* [DATA IN THIS EXERCISE]:
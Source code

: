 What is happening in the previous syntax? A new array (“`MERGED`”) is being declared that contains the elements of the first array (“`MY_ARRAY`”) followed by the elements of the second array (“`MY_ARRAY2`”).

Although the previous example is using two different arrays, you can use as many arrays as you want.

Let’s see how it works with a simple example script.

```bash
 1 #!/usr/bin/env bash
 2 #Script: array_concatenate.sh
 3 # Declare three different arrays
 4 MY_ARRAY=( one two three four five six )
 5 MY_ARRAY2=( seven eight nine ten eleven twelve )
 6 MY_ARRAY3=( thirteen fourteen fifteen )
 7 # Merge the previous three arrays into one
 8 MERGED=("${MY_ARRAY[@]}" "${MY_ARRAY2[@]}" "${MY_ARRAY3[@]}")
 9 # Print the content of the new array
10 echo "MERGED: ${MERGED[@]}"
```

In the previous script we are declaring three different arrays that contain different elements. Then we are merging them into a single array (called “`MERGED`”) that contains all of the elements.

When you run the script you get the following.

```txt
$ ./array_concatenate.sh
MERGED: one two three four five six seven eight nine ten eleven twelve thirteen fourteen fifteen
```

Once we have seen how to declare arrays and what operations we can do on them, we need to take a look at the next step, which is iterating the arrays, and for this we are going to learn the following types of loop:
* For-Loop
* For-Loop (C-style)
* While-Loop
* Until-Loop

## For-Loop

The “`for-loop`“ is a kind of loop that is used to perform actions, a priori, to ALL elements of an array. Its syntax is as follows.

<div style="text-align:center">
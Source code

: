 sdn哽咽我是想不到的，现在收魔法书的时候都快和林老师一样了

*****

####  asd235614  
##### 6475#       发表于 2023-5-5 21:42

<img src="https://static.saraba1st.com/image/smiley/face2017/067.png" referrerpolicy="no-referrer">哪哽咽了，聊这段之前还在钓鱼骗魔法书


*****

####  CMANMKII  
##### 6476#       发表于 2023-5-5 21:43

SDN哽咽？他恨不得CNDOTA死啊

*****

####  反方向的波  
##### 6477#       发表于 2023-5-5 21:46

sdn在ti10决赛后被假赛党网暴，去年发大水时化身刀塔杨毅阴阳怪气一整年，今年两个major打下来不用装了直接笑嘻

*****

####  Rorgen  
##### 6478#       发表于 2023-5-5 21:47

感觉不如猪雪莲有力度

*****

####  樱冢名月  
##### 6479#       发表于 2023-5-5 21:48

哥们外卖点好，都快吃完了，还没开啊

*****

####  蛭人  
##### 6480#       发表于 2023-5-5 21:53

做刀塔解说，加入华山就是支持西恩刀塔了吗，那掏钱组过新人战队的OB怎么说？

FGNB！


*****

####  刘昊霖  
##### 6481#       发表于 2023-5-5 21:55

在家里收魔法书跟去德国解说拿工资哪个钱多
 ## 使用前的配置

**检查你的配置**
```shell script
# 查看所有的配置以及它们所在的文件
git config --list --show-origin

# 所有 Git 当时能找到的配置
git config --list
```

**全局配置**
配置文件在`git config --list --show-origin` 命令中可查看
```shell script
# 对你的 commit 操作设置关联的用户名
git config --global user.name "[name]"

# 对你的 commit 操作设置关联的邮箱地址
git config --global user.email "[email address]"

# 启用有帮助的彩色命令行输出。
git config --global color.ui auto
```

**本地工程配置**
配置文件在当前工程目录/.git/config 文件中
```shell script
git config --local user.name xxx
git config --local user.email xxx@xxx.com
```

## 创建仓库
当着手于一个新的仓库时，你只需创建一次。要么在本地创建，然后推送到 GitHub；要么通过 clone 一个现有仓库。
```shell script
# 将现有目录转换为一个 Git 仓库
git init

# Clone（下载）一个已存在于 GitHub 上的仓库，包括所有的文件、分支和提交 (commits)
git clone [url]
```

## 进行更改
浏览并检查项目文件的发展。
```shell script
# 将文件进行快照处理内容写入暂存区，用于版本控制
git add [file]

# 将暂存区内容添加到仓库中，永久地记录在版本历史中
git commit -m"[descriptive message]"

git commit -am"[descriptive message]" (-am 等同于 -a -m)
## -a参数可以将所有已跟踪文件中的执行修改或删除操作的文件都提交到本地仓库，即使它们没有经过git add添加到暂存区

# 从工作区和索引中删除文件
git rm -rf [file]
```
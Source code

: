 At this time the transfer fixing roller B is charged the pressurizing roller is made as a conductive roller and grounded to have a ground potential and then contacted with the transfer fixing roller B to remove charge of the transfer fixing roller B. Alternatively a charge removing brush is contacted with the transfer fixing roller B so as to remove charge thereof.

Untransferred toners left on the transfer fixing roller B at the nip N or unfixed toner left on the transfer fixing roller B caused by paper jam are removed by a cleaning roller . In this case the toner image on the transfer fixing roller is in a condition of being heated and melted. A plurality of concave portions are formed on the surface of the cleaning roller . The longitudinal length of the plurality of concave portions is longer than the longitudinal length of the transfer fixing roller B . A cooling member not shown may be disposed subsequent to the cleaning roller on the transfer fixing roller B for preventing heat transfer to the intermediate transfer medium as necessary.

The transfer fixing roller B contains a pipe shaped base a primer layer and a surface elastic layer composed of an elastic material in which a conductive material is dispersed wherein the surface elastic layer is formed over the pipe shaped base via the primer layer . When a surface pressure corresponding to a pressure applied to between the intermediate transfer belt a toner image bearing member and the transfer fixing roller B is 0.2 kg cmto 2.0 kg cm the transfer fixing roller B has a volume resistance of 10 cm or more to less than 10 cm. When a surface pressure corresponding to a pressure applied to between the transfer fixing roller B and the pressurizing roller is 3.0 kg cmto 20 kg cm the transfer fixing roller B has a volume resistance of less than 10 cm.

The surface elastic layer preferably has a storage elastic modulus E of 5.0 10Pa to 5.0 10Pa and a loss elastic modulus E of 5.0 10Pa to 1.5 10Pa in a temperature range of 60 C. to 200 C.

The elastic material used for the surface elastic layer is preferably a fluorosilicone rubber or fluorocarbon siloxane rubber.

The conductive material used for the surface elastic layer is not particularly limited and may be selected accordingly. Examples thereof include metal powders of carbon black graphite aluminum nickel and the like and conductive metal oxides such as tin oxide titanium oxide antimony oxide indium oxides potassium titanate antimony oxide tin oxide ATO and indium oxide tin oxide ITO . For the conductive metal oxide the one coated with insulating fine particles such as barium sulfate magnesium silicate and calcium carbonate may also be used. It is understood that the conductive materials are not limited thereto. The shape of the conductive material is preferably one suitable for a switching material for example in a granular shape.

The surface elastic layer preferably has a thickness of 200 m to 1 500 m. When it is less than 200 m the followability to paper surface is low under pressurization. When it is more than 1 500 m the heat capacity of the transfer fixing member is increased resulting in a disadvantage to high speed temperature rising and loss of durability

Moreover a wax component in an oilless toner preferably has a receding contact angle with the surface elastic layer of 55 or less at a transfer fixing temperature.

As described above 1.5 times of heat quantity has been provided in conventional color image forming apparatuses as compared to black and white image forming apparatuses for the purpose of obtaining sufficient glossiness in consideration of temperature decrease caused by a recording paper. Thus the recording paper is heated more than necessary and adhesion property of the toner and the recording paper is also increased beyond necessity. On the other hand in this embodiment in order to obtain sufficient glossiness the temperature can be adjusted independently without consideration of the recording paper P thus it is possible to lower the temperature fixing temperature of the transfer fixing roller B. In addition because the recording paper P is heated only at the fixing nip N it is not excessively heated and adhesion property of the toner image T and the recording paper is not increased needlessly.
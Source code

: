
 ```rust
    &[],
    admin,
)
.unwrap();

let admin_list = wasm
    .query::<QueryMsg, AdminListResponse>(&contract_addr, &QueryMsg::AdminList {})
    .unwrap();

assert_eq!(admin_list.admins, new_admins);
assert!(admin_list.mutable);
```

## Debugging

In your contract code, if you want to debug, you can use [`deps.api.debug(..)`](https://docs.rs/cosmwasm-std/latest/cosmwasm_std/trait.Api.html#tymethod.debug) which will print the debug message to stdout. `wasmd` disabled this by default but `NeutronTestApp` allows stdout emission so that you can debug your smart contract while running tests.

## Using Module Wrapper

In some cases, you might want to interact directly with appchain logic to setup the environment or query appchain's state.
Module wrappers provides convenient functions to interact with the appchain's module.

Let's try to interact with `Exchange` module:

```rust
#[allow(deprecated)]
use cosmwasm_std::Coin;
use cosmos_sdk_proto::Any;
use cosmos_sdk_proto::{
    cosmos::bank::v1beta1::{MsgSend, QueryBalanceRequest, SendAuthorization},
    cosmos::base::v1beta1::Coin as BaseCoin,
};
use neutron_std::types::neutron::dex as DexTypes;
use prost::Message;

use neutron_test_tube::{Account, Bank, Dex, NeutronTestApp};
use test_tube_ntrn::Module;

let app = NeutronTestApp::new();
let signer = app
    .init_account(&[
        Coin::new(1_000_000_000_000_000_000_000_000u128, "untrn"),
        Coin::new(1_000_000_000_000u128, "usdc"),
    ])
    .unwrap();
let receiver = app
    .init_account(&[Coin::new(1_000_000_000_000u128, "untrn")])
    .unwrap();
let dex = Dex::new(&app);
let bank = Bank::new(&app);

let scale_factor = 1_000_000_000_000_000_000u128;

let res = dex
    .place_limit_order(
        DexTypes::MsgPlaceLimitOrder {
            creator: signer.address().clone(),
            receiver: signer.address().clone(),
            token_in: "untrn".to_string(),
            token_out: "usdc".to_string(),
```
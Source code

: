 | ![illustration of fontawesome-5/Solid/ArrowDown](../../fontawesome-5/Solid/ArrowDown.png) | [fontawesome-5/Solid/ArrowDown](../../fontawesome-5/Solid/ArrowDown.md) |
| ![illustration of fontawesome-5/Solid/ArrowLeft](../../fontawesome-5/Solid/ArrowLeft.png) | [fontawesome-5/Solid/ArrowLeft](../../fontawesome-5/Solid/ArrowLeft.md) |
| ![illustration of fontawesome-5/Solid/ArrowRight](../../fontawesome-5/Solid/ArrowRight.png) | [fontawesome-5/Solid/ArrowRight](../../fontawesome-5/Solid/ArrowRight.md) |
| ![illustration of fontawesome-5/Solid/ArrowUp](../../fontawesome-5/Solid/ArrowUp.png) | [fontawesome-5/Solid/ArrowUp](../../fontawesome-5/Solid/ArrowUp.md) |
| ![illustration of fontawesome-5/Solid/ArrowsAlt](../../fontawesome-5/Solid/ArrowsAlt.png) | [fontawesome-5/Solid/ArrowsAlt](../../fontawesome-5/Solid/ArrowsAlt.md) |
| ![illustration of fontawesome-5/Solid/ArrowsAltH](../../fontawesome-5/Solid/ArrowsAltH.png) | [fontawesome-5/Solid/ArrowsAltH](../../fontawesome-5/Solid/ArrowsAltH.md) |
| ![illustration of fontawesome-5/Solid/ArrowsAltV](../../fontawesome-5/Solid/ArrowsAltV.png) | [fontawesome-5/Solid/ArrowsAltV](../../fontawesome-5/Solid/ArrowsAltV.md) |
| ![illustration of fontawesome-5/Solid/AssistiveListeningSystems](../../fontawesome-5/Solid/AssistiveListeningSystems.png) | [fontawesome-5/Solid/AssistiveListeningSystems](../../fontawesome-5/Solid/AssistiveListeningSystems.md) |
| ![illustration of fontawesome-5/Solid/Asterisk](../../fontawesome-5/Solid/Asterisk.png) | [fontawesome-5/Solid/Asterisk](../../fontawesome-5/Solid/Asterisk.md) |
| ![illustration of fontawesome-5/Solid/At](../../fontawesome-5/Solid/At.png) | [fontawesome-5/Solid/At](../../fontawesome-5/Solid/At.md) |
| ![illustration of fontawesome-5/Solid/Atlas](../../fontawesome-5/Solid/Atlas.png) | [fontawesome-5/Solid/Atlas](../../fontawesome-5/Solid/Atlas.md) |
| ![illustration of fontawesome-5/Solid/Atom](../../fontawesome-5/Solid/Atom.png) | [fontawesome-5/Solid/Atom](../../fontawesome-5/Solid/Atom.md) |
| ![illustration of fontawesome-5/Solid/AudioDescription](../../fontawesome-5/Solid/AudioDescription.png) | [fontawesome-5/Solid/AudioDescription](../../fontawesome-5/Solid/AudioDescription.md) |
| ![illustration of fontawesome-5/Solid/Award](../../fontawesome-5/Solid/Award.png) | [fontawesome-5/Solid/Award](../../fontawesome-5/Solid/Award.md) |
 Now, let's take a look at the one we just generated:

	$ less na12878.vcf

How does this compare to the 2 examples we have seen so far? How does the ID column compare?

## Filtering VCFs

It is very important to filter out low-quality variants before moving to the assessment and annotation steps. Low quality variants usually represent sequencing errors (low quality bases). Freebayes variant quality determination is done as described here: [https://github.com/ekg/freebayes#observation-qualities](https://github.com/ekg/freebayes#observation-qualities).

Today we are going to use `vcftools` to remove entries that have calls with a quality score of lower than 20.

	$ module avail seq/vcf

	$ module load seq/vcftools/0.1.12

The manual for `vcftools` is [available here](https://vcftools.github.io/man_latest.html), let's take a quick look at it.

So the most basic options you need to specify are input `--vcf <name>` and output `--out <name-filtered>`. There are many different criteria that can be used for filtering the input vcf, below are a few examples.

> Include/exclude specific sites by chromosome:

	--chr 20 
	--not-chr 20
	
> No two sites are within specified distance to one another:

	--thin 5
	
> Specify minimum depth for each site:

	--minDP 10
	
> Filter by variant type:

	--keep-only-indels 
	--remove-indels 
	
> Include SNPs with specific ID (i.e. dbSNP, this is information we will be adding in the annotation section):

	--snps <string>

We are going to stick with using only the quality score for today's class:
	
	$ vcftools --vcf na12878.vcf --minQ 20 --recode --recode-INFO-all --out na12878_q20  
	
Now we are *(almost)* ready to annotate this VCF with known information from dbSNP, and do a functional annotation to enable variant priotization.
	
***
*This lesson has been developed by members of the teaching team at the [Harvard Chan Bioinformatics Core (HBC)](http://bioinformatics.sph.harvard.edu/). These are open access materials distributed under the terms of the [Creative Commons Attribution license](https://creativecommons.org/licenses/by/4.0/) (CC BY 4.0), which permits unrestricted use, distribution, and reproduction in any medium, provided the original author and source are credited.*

* [PROBLEM REQUIREMENTS]:
From the line containing "Now we are *(almost)*" to the last line of the material, please quote every line exactly and only those.

* [FINISHED EXERCISE]:
Now we are *(almost)* ready to annotate this VCF with known information from dbSNP, and do a functional annotation to enable variant priotization.
	
***
*This lesson has been developed by members of the teaching team at the [Harvard Chan Bioinformatics Core (HBC)](http://bioinformatics.sph.harvard.edu/). These are open access materials distributed under the terms of the [Creative Commons Attribution license](https://creativecommons.org/licenses/by/4.0/) (CC BY 4.0), which permits unrestricted use, distribution, and reproduction in any medium, provided the original author and source are credited.*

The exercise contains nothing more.